WHAT THIS TASK INVOLVES
Give the lines below again exactly, starting with the line that holds "减少绘制区域，需要仔细分析页面，区分绘制区域，减少重绘区域甚至避免重绘。" and going on through the line that holds "之间的带宽问题、以及有多大内存供 GPU 处理这些纹理的问题。".

PROVIDED MATERIAL
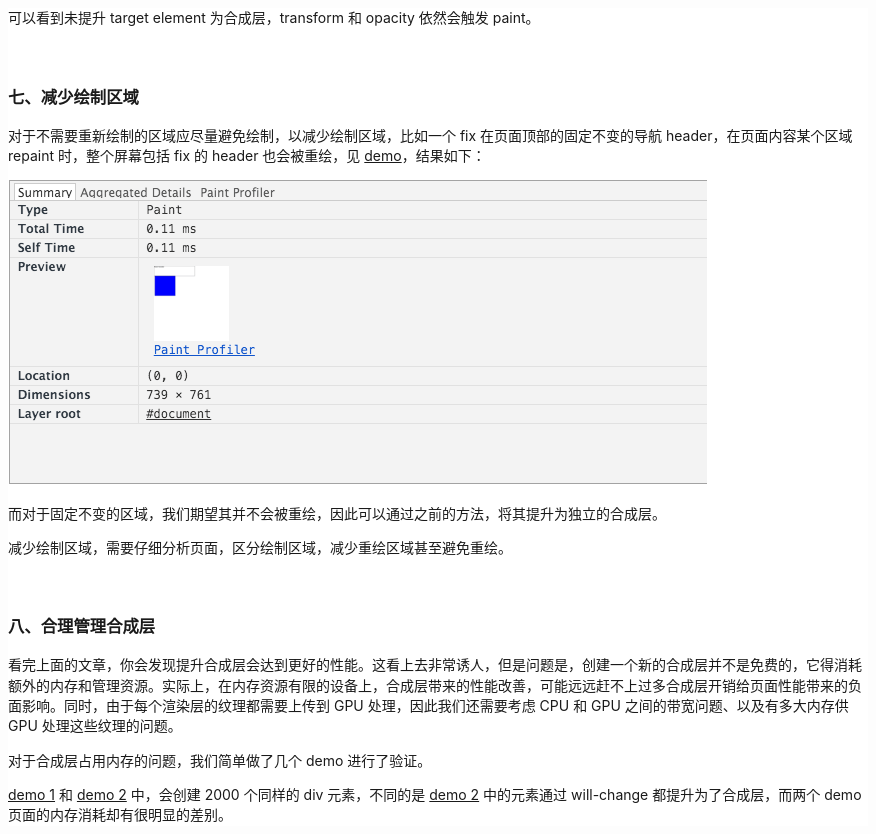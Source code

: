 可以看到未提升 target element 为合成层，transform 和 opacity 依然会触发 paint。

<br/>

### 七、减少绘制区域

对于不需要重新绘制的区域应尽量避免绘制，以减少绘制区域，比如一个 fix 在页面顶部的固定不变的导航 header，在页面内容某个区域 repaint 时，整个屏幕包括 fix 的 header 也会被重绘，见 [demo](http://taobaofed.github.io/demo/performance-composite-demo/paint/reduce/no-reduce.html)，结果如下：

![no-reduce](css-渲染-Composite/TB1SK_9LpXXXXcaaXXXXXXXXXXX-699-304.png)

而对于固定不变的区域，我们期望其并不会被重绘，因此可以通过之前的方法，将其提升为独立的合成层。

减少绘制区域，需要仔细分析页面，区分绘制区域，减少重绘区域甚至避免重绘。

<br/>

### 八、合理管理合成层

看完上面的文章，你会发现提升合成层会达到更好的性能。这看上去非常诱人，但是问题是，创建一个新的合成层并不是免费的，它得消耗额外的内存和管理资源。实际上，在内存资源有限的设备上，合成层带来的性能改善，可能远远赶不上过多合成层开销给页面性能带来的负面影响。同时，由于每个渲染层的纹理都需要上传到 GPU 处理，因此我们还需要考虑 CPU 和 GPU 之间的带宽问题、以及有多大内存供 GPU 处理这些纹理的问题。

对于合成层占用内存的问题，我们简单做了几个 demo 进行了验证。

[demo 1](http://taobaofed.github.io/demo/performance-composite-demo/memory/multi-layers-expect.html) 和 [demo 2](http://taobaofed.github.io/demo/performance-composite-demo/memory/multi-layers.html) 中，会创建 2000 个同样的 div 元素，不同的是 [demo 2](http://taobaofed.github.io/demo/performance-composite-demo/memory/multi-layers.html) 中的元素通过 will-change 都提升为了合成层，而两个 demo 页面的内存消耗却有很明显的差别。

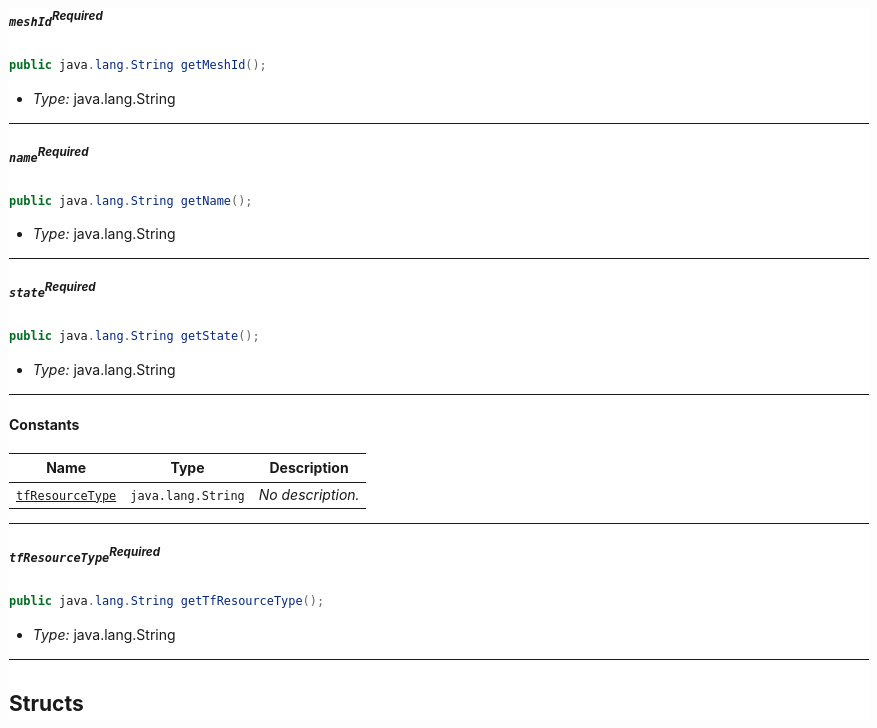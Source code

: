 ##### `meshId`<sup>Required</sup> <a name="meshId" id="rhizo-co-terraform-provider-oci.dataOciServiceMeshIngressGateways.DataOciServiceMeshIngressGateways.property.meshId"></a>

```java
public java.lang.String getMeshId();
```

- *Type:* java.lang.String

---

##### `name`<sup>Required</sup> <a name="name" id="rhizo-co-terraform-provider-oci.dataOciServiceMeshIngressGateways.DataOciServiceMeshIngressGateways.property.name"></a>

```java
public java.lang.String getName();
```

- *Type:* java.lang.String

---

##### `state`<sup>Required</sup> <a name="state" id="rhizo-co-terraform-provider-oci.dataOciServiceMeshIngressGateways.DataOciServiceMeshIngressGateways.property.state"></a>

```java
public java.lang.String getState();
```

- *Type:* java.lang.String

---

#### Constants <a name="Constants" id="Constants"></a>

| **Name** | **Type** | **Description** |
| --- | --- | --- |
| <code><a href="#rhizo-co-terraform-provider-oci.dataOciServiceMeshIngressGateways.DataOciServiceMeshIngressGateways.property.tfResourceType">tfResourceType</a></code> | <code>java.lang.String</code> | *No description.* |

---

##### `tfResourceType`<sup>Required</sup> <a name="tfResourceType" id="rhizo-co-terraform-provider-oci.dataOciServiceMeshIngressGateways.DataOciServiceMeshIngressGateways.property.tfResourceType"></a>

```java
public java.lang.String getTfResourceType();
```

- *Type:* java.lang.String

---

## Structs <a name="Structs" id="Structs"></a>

EXERCISE RESPONSE
减少绘制区域，需要仔细分析页面，区分绘制区域，减少重绘区域甚至避免重绘。

<br/>

### 八、合理管理合成层

看完上面的文章，你会发现提升合成层会达到更好的性能。这看上去非常诱人，但是问题是，创建一个新的合成层并不是免费的，它得消耗额外的内存和管理资源。实际上，在内存资源有限的设备上，合成层带来的性能改善，可能远远赶不上过多合成层开销给页面性能带来的负面影响。同时，由于每个渲染层的纹理都需要上传到 GPU 处理，因此我们还需要考虑 CPU 和 GPU 之间的带宽问题、以及有多大内存供 GPU 处理这些纹理的问题。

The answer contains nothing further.